Line by line, copy the material that follows without leaving anything out.

——————————

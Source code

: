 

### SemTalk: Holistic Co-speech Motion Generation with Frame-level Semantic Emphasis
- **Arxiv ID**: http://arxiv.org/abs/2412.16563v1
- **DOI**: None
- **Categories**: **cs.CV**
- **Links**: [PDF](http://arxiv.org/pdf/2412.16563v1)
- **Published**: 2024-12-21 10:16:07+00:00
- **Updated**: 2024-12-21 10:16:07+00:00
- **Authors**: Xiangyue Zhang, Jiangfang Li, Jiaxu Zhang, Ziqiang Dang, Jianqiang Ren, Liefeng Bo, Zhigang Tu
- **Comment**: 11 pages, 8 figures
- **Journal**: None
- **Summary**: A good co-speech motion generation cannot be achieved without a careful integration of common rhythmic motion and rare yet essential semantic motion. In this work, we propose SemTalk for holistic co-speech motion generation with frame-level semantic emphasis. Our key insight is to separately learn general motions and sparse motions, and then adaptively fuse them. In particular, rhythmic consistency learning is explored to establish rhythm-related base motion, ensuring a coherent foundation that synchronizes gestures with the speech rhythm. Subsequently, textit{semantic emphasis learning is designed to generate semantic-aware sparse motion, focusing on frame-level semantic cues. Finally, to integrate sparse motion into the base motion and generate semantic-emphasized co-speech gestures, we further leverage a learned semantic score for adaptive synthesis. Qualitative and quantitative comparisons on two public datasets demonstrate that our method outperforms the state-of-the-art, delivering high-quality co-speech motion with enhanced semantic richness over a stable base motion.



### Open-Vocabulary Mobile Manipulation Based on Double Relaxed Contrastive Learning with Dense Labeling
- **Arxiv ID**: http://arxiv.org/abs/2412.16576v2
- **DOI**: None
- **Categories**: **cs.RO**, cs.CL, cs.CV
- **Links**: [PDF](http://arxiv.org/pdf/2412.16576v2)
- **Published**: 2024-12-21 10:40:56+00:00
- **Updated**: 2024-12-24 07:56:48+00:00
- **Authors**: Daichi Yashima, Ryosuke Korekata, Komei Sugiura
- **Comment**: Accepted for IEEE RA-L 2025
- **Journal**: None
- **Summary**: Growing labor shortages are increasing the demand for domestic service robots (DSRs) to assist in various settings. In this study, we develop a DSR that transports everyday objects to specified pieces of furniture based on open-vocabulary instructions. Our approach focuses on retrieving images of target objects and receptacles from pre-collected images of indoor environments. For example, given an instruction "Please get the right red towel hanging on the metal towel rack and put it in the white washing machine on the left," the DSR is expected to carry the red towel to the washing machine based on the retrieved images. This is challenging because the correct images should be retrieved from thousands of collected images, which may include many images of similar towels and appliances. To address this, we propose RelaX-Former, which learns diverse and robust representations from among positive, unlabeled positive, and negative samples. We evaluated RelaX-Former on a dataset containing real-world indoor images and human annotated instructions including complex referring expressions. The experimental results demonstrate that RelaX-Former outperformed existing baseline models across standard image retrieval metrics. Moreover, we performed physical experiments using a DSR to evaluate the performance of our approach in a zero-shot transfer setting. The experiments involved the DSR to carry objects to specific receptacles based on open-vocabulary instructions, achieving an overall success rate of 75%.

——————————

• _Result of the exercise_:
Source code

: 

### SemTalk: Holistic Co-speech Motion Generation with Frame-level Semantic Emphasis
- **Arxiv ID**: http://arxiv.org/abs/2412.16563v1
- **DOI**: None
- **Categories**: **cs.CV**
- **Links**: [PDF](http://arxiv.org/pdf/2412.16563v1)
- **Published**: 2024-12-21 10:16:07+00:00
- **Updated**: 2024-12-21 10:16:07+00:00
- **Authors**: Xiangyue Zhang, Jiangfang Li, Jiaxu Zhang, Ziqiang Dang, Jianqiang Ren, Liefeng Bo, Zhigang Tu
- **Comment**: 11 pages, 8 figures
- **Journal**: None
- **Summary**: A good co-speech motion generation cannot be achieved without a careful integration of common rhythmic motion and rare yet essential semantic motion. In this work, we propose SemTalk for holistic co-speech motion generation with frame-level semantic emphasis. Our key insight is to separately learn general motions and sparse motions, and then adaptively fuse them. In particular, rhythmic consistency learning is explored to establish rhythm-related base motion, ensuring a coherent foundation that synchronizes gestures with the speech rhythm. Subsequently, textit{semantic emphasis learning is designed to generate semantic-aware sparse motion, focusing on frame-level semantic cues. Finally, to integrate sparse motion into the base motion and generate semantic-emphasized co-speech gestures, we further leverage a learned semantic score for adaptive synthesis. Qualitative and quantitative comparisons on two public datasets demonstrate that our method outperforms the state-of-the-art, delivering high-quality co-speech motion with enhanced semantic richness over a stable base motion.



### Open-Vocabulary Mobile Manipulation Based on Double Relaxed Contrastive Learning with Dense Labeling
- **Arxiv ID**: http://arxiv.org/abs/2412.16576v2
- **DOI**: None
- **Categories**: **cs.RO**, cs.CL, cs.CV
- **Links**: [PDF](http://arxiv.org/pdf/2412.16576v2)
- **Published**: 2024-12-21 10:40:56+00:00
- **Updated**: 2024-12-24 07:56:48+00:00
- **Authors**: Daichi Yashima, Ryosuke Korekata, Komei Sugiura
- **Comment**: Accepted for IEEE RA-L 2025
- **Journal**: None
- **Summary**: Growing labor shortages are increasing the demand for domestic service robots (DSRs) to assist in various settings. In this study, we develop a DSR that transports everyday objects to specified pieces of furniture based on open-vocabulary instructions. Our approach focuses on retrieving images of target objects and receptacles from pre-collected images of indoor environments. For example, given an instruction "Please get the right red towel hanging on the metal towel rack and put it in the white washing machine on the left," the DSR is expected to carry the red towel to the washing machine based on the retrieved images. This is challenging because the correct images should be retrieved from thousands of collected images, which may include many images of similar towels and appliances. To address this, we propose RelaX-Former, which learns diverse and robust representations from among positive, unlabeled positive, and negative samples. We evaluated RelaX-Former on a dataset containing real-world indoor images and human annotated instructions including complex referring expressions. The experimental results demonstrate that RelaX-Former outperformed existing baseline models across standard image retrieval metrics. Moreover, we performed physical experiments using a DSR to evaluate the performance of our approach in a zero-shot transfer setting. The experiments involved the DSR to carry objects to specific receptacles based on open-vocabulary instructions, achieving an overall success rate of 75%.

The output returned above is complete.